Step 13: Run the Wires Through the Body
In this step, we're going to run all of the wires from the LEDs to the bottom of the penguin where the batteries and LilyTwinkle will be. To make sure the wires didn't touch and create a short, I added an extra piece of white fabric on the inside of the penguin. You can sew the top of it to the seam at the top of the bib so it will stay in place without being noticeable from the outside. Then I sewed the conductive thread along the fabric down to the bottom, and attached the bottom of the fabric with regular thread to the bottom seam allowance of the bib pieces.
Important note: make sure you remember which thread is which. They will all look alike when they get to the bottom. You may want to label them somehow, or write down which thread goes where.
Step 14: Stuff and Add the Inner Bottom Piece
Once the conductive thread is fed through the bottom, make sure that the connector end of the EL wire also comes out of the bottom. Then stuff the penguin until it's the firmness you want.
When you're finished with the stuffing, sew the front side seam of one of the derrier pieces on. Keep the seam edges facing out (the opposite of how you would normally close a seam), this will allow you to sew the second derrier piece and zipper over it with the seam allowance. Then sew the conductive thread through the derrier piece so that it comes out at four separate places. Finish sewing the bottom piece on, making sure that the end of the EL wire sticks out so that it can connect to the battery. I chose to have it come through at the tail. I also added a loop of fabric to the derrier piece to keep the battery in place.
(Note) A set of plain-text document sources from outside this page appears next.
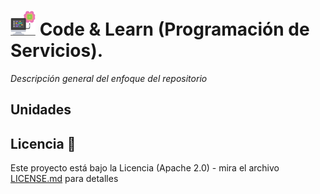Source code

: # <img src=../../images/computer.png width="40"> Code & Learn (Programación de Servicios).

_Descripción general del enfoque del repositorio_

## Unidades

## Licencia 📄

Este proyecto está bajo la Licencia (Apache 2.0) - mira el archivo [LICENSE.md](../LICENSE.md) para detalles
Step 15: Add the Electronics
Next we add the LilyTwinkle and coin cell battery holder and attach the conductive thread. Sew each thread through the bottom piece to the correct pin on the LilyTwinkle, making sure that the threads never cross. Knot the thread securely through the correct pin hole. I made a few extra stitches to sew the LilyTiny to the fabric at each pin and keep it in place. You can see in my pictures that I sewed the LilyTwinkle on upside down. This was to expose the programming pins in case I later decided I want to reprogram the lights.
Once the LilyTwinkle is added, sew both positive ends on the coin cell battery through the fabric to the + pin on the LilyTwinkle. Then sew both negative ends of the battery holder to the - pin. Again, use a few extra stitches to make sure the connection is secure and the battery holder is securely sewn onto the fabric. Now insert a CR2032 battery, flip the switch to on, and verify that your LEDs twinkle like they should.
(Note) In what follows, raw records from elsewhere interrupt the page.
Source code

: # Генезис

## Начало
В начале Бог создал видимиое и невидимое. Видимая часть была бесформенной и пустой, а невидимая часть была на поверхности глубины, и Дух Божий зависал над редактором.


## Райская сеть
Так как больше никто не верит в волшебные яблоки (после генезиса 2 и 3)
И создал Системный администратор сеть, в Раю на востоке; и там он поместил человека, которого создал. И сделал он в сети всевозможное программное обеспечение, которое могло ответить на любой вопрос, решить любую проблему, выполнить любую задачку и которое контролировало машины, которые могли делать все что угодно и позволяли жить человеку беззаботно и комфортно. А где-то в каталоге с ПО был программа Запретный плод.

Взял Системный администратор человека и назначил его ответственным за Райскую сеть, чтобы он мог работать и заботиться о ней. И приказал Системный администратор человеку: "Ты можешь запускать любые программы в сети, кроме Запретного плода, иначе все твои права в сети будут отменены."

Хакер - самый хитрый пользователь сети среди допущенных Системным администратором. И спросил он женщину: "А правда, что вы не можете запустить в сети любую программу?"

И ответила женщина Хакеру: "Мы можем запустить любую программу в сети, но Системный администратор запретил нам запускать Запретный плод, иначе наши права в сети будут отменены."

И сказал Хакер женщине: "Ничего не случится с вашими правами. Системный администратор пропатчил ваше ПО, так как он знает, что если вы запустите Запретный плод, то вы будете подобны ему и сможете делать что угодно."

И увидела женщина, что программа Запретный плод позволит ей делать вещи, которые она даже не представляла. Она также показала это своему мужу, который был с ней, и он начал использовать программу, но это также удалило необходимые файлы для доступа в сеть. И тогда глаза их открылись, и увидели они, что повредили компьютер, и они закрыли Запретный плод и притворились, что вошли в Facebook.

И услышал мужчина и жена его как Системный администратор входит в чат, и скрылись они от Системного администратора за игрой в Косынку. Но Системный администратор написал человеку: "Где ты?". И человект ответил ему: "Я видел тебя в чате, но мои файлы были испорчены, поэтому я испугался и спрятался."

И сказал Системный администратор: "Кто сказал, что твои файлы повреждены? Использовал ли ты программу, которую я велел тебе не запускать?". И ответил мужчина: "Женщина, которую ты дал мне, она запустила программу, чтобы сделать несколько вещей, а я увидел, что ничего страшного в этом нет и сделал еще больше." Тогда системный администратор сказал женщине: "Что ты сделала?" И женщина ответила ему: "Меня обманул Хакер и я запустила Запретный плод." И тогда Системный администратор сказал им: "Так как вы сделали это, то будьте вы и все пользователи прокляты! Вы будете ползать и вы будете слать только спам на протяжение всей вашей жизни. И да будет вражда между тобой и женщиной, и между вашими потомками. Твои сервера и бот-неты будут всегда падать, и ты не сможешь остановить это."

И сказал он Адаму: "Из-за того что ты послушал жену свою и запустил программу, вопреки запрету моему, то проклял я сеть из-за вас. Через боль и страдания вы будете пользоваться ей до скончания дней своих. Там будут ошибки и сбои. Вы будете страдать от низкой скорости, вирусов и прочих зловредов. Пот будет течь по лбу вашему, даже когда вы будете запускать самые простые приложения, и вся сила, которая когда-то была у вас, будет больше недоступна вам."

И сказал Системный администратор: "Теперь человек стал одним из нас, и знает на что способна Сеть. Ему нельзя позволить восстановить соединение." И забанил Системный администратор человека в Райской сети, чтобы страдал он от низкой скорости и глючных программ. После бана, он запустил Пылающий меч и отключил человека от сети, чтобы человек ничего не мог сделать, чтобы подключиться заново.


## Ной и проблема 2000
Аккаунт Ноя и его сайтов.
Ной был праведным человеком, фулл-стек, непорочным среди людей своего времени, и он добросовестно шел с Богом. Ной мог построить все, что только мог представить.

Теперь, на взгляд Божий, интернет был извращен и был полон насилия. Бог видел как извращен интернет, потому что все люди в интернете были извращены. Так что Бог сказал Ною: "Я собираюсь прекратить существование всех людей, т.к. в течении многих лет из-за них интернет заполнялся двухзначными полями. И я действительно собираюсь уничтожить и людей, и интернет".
Step 16: Add the Zipper and Second Bottom Piece
In the final step, add the second derrier piece with a zipper (or velcro) to keep it in place. First, decide where to position the zipper. It does not need to go the entire way around, so I chose to sew the tail end on using a normal ladder/hidden stitch, then add the zipper going around the front.
Keep the zipper zipped shut while sewing, and sew on one side at a time. I'd recommend starting with the seam on the side attached to Tux. Place the zipper with the "up" side facing the good side of the fabric and sew the seam. Make sure that the seam is close enough to the zipper that it will be able to open and close, but isn't so far away that the zipper is obvious and sticks out. I left an extra length of fabric on the Tux side so I could fold it over on top of itself and partially cover the zipper and make it less noticeable. To make the excess fabric fold over, fold it over and add a stitch or two every so often, sewing just the fabric together. I didn't make the fabric flap big enough, so I repeated the process with the other side of the zipper.
Repeat this procedure with the other side of the zipper. Make sure that the two derrier fabric pieces are attached to each other securely at both ends (where the zipper begins and ends) with a ladder stitch.
That's it, your Tux is finished! Now add some batteries and enjoy the glow.